The great jazz musician Thelonious Monk once told one of his sidemen, “You’re making all the wrong mistakes!”
Monk was known as musician who did things differently, who played with a kind of dissonance that sounded like he was making mistakes, but which actually worked. He generally made all the right mistakes. I read that quote and realized there are right and wrong mistakes. It’s OK to make the right mistakes; we just don’t want to make the wrong mistakes.
I have made my share of wrong mistakes. When I was a rookie pastor, I told a parishioner that I had done something, when I really hadn’t done it. I was going to do it. I had every intention of doing it, and doing it quickly. But in the rush of all things I had to do, this fell between the cracks. The fact that I hadn’t done it was not an issue. The fact that I lied when I said I had done it was. It became a big issue. That parishioner never really trusted me again. Call it a life lesson, but it was a very expensive life lesson.
What are the right mistakes?
I helped one of the street people who hangs out around our church into rehab. While he was there, I visited him every Sunday. When he had passes, I drove him around to run errands. I, and several other people in our church, worked on getting him housing, so he would not have to go back his old life on the streets. We invested a lot of time and energy into him.
He relapsed the very night he graduated from rehab.
He still comes by the church, and I always welcomed him, but I was hurt by the process. You might say it was a mistake to invest so much time and energy into someone who a) had a slim chance of making it, and b) could do nothing to return my investment. If it was, it was the right kind of mistake to make. In the mid-1990s I was offered the opportunity to leave my home state of North Carolina, where I grew up, went to seminary, and pastored two churches, the unknown wilds of Fairbanks, Alaska. Leaving my friends and relatives would be hard. There was the lingering question in the back of my head–what if this was a big mistake? What if I got to Alaska, and hated it?
In the end I decided to move from the Old North State to the North Star State.
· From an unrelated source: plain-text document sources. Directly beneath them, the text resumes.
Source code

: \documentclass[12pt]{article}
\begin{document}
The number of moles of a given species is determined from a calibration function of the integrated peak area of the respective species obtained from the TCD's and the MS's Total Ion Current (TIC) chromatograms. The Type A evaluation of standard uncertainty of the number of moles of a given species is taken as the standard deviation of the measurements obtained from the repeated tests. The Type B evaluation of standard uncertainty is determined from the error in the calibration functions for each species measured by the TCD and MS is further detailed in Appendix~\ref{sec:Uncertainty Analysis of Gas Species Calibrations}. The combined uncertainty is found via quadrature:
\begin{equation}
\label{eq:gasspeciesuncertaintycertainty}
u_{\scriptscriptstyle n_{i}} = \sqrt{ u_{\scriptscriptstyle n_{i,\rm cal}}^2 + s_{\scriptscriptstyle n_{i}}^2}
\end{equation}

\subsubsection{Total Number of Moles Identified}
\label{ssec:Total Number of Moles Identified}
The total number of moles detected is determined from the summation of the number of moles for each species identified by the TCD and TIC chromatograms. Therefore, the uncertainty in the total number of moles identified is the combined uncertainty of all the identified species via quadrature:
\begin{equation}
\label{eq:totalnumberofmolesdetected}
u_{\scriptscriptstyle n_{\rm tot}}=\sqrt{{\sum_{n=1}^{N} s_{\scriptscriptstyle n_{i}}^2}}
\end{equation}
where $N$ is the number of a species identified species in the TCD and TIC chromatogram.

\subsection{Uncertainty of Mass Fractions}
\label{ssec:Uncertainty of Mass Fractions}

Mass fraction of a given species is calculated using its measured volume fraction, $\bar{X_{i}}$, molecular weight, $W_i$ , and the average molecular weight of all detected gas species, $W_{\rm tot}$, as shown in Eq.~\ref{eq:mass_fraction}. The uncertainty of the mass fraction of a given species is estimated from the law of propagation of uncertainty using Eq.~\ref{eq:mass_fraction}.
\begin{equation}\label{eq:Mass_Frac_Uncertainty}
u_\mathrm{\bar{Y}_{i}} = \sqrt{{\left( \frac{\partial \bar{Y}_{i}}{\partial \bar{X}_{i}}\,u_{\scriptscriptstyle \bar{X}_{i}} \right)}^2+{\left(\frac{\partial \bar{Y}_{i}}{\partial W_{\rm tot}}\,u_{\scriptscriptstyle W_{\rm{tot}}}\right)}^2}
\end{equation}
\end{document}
I figured I would rather do it, and have it fail miserably than spend the rest of my life wondering what my life might have been like if I had not taken the risk. (As it turned it, it was not a mistake, but hindsight is always 20/20.)
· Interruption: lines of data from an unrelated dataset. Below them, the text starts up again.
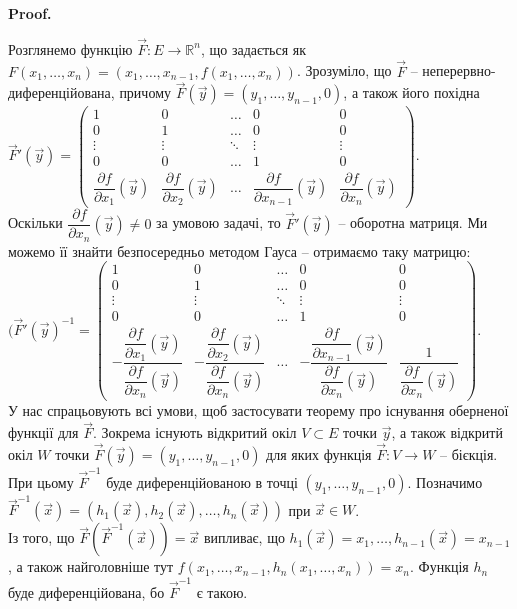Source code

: \documentclass[a4paper, 10pt]{article}
\makeatletter
\def\departial#1#2{\dfrac{\partial {#1}}{\partial {#2}}}
\theoremstyle{theoremdd}
\theoremstyle{theoremdd}
\theoremstyle{theoremdd}
\theoremstyle{theoremdd}
\theoremstyle{theoremdd}
\theoremstyle{theoremdd}
\theoremstyle{theoremdd}
\theoremstyle{theoremdd}
\theoremstyle{theoremdd}
\renewenvironment{proof}[1][Proof.\\]{\par
\pushQED{\hfill \qed}%
\normalfont \topsep6\p@\@plus6\p@\relax
\trivlist
\item\relax
{\bfseries
#1\@addpunct{.}}\hspace\labelsep\ignorespaces
}{%
\popQED\endtrivlist\@endpefalse
}
\makeatother
\begin{document}
\begin{proof}
Розглянемо функцію $\vec{F} \colon E \to \mathbb{R}^n$, що задається як $F(x_1,\dots,x_n) = (x_1,\dots,x_{n-1}, f(x_1,\dots,x_n))$. Зрозуміло, що $\vec{F}$ -- неперервно-диференційована, причому $\vec{F}(\vec{y}) = (y_1,\dots,y_{n-1},0)$, а також його похідна\\
$\vec{F}'(\vec{y}) = \begin{pmatrix}
1 & 0 & \dots & 0 & 0 \\
0 & 1 & \dots & 0 & 0 \\
\vdots & \vdots & \ddots & \vdots & \vdots \\
0 & 0 & \dots & 1 & 0 \\
\departial{f}{x_1}(\vec{y}) & \departial{f}{x_2}(\vec{y}) & \dots & \departial{f}{x_{n-1}}(\vec{y}) & \departial{f}{x_n}(\vec{y})
\end{pmatrix}$.\\
Оскільки $\departial{f}{x_n}(\vec{y}) \neq 0$ за умовою задачі, то $\vec{F}'(\vec{y})$ -- оборотна матриця. Ми можемо її знайти безпосередньо методом Гауса -- отримаємо таку матрицю:\\
$(\vec{F}'(\vec{y})^{-1} = \begin{pmatrix}
1 & 0 & \dots & 0 & 0 \\
0 & 1 & \dots & 0 & 0 \\
\vdots & \vdots & \ddots & \vdots & \vdots \\
0 & 0 & \dots & 1 & 0 \\
-\dfrac{\departial{f}{x_1}(\vec{y})}{\departial{f}{x_n}(\vec{y})} & -\dfrac{\departial{f}{x_2}(\vec{y})}{\departial{f}{x_n}(\vec{y})} & \dots & -\dfrac{\departial{f}{x_{n-1}}(\vec{y})}{\departial{f}{x_n}(\vec{y})} & \dfrac{1}{\departial{f}{x_n}(\vec{y})}
\end{pmatrix}$.\\
У нас спрацьовують всі умови, щоб застосувати теорему про існування оберненої функції для $\vec{F}$. Зокрема існують відкритий окіл $V \subset E$ точки $\vec{y}$, а також відкритй окіл $W$ точки $\vec{F}(\vec{y}) = (y_1,\dots,y_{n-1},0)$ для яких функція $\vec{F} \colon V \to W$ -- бієкція. При цьому $\vec{F}^{-1}$ буде диференційованою в точці $(y_1,\dots,y_{n-1},0)$. Позначимо $\vec{F}^{-1}(\vec{x}) = (h_1(\vec{x}),h_2(\vec{x}),\dots,h_n(\vec{x}))$ при $\vec{x} \in W$.\\
Із того, що $\vec{F}(\vec{F}^{-1}(\vec{x})) = \vec{x}$ випливає, що $h_1(\vec{x}) = x_1,\dots, h_{n-1}(\vec{x}) = x_{n-1}$, а також найголовніше тут $f(x_1,\dots,x_{n-1}, h_n(x_1,\dots,x_n)) = x_n$. Функція $h_n$ буде диференційована, бо $\vec{F}^{-1}$ є такою.\\

\end{proof}
\end{document}
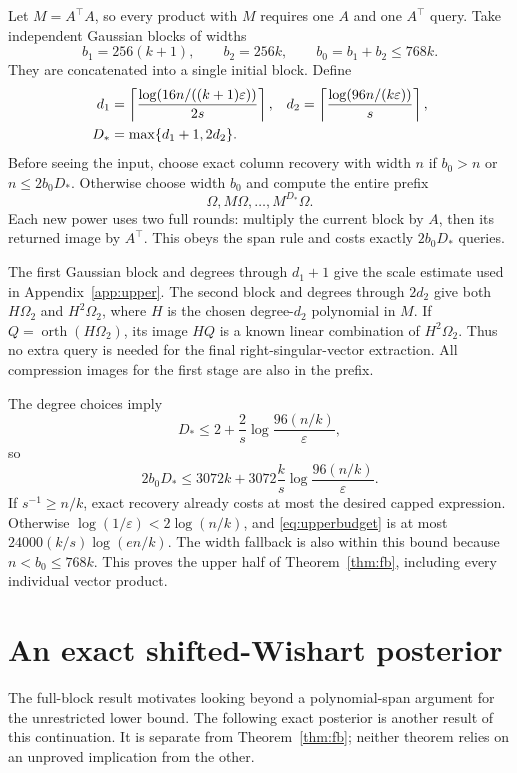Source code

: \documentclass[11pt]{article}
\theoremstyle{definition}
\begin{document}
Let $M=A^\top A$, so every product with $M$ requires one $A$ and one $A^\top$ query. Take independent Gaussian blocks of widths
\[
b_1=256(k+1),\qquad b_2=256k,\qquad b_0=b_1+b_2\le768k.
\]
They are concatenated into a single initial block. Define
\begin{align}
d_1&=\left\lceil\frac{\log(16n/((k+1)\varepsilon))}{2s}\right\rceil,
&d_2&=\left\lceil\frac{\log(96n/(k\varepsilon))}{s}\right\rceil,\label{eq:depths}\\
D_*&=\max\{d_1+1,2d_2\}.&&\notag
\end{align}
Before seeing the input, choose exact column recovery with width $n$ if $b_0>n$ or $n\le2b_0D_*$. Otherwise choose width $b_0$ and compute the entire prefix
\[
\Omega,M\Omega,\ldots,M^{D_*}\Omega.
\]
Each new power uses two full rounds: multiply the current block by $A$, then its returned image by $A^\top$. This obeys the span rule and costs exactly $2b_0D_*$ queries.

The first Gaussian block and degrees through $d_1+1$ give the scale estimate used in Appendix~\ref{app:upper}. The second block and degrees through $2d_2$ give both $H\Omega_2$ and $H^2\Omega_2$, where $H$ is the chosen degree-$d_2$ polynomial in $M$. If $Q=\operatorname{orth}(H\Omega_2)$, its image $HQ$ is a known linear combination of $H^2\Omega_2$. Thus no extra query is needed for the final right-singular-vector extraction. All compression images for the first stage are also in the prefix.

The degree choices imply
\[
D_*\le2+\frac2s\log\frac{96(n/k)}\varepsilon,
\]
so
\begin{equation}\label{eq:upperbudget}
2b_0D_*\le3072k+3072\frac{k}{s}\log\frac{96(n/k)}\varepsilon.
\end{equation}
If $s^{-1}\ge n/k$, exact recovery already costs at most the desired capped expression. Otherwise $\log(1/\varepsilon)<2\log(n/k)$, and \eqref{eq:upperbudget} is at most $24000(k/s)\log(en/k)$. The width fallback is also within this bound because $n<b_0\le768k$. This proves the upper half of Theorem~\ref{thm:fb}, including every individual vector product.

\section{An exact shifted-Wishart posterior}\label{sec:shift}
The full-block result motivates looking beyond a polynomial-span argument for the unrestricted lower bound. The following exact posterior is another result of this continuation. It is separate from Theorem~\ref{thm:fb}; neither theorem relies on an unproved implication from the other.
\end{document}
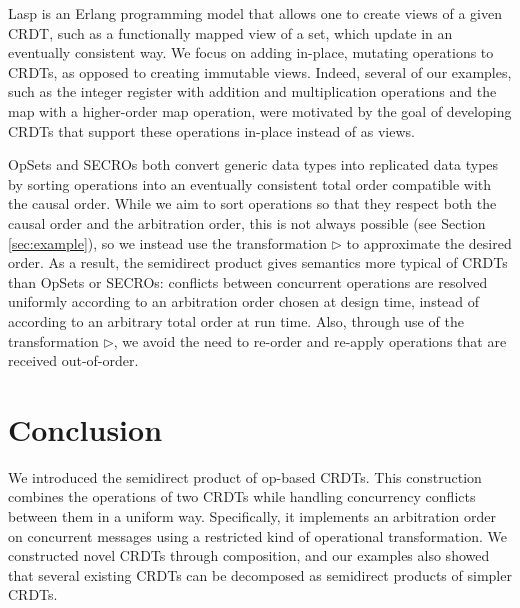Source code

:\documentclass[acmsmall,nonacm]{acmart}
\newcommand{\msf}[1]{\ensuremath{\mathsf{#1}}}
\newcommand{\act}{\triangleright}
\theoremstyle{plain}
\theoremstyle{definition}
\begin{document}
Lasp \cite{lasp} is an Erlang programming model that allows one to create views of a given CRDT, such as a functionally mapped view of a set, which update in an eventually consistent way.  We focus on adding in-place, mutating operations to CRDTs, as opposed to creating immutable views.  Indeed, several of our examples, such as the integer register with addition and multiplication operations and the map with a higher-order map operation, were motivated by the goal of developing CRDTs that support these operations in-place instead of as views.


OpSets \cite{opsets} and SECROs \cite{generic_rdt} both convert generic data types into replicated data types by sorting operations into an eventually consistent total order compatible with the causal order.  While we aim to sort operations so that they respect both the causal order and the arbitration order, this is not always possible (see Section \ref{sec:example}), so we instead use the transformation $\act$ to approximate the desired order.  As a result, the semidirect product gives semantics more typical of CRDTs than OpSets or SECROs: conflicts between concurrent operations are resolved uniformly according to an arbitration order chosen at design time, instead of according to an arbitrary total order at run time.  Also, through use of the transformation $\act$, we avoid the need to re-order and re-apply operations that are received out-of-order.






\section{Conclusion}
We introduced the semidirect product of op-based CRDTs.  This construction combines the operations of two CRDTs while handling concurrency conflicts between them in a uniform way.  Specifically, it implements an arbitration order on concurrent messages using a restricted kind of operational transformation.  We constructed novel CRDTs through composition, and our examples also showed that several existing CRDTs can be decomposed as semidirect products of simpler CRDTs.
\end{document}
Caring too much is the right kind of mistake. Leaving 99 sheep to go after the one lost sheep is the right kind of mistake. Of course the difference between going after a lost sheep and going after a lost soul, is that the sheep is not likely to tell you to go to hell when you find it, while a lost soul might. That’s what might make it a mistake. Our church welcomed a homeless schizophrenic in our warming shop, and he repaid our kindness by breaking 11 windows. Maybe it was a mistake to welcome him, but it was the right kind of mistake.
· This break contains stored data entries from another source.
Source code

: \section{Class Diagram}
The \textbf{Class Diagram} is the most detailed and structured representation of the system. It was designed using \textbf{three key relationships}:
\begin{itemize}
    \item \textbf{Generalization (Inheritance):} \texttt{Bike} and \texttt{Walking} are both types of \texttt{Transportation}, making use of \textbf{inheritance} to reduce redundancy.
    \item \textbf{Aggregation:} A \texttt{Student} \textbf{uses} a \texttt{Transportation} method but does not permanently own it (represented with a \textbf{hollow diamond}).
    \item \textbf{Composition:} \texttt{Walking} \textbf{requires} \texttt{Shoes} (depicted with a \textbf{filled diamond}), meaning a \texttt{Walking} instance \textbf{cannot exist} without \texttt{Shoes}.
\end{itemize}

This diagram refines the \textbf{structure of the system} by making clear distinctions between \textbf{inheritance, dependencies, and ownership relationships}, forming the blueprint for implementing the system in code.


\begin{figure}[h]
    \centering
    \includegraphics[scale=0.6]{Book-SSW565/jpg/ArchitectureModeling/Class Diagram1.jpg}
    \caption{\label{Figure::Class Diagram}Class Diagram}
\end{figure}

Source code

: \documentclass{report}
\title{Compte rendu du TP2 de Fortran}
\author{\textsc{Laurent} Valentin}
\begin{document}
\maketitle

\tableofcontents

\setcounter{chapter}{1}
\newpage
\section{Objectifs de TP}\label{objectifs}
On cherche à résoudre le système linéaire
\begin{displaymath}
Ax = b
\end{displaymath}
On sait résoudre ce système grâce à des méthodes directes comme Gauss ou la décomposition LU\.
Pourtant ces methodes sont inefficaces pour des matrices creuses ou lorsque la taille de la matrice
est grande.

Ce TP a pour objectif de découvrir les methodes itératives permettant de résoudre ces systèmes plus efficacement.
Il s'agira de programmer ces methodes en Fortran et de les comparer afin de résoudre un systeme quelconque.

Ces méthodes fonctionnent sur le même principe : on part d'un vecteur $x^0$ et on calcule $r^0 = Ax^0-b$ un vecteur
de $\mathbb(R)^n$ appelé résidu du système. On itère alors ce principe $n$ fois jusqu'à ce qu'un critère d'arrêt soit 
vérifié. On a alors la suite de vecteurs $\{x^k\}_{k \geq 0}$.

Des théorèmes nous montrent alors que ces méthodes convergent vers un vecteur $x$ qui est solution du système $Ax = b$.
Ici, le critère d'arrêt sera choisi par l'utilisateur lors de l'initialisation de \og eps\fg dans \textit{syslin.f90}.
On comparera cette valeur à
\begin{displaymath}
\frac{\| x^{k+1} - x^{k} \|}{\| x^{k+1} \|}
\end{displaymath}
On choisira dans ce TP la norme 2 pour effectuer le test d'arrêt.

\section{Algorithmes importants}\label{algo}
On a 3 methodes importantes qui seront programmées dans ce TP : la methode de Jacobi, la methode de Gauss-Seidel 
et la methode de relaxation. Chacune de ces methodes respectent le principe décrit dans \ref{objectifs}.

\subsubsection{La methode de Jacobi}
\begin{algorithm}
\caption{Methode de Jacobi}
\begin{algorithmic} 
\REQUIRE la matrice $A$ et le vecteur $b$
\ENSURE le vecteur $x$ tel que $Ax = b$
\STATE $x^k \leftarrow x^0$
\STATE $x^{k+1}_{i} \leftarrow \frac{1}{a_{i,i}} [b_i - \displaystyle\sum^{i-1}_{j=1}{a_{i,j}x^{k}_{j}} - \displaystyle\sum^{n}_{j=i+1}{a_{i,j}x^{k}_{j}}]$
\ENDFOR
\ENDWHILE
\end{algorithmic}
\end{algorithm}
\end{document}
Taking risks that enhance our faith are the right mistakes. Peter getting out of the boat to walk on the Sea of Galilee was the right mistake. Sure, he freaked out and started to sink, but what if he had just stayed in the boat?
Too often our churches make the wrong mistakes. We withhold caring, in case our caring might be wasted. We avoid risks, in case the risk does not work out. We hold our cards too close to the vest when we should be open and transparent, and get all transparent about things we should keep under wraps. We brag about the wrong things (size and economic status) and downplay or ignore the things that really count (the number of people are care for). I have made all these wrong mistakes in my time.
But at times I make the right mistakes. Maybe they are mistakes, but at least they are the right ones. Doing ministry without making mistakes is impossible. There are just far too many variables to be right all the time. So if we are to make mistakes, at least we can make the right ones.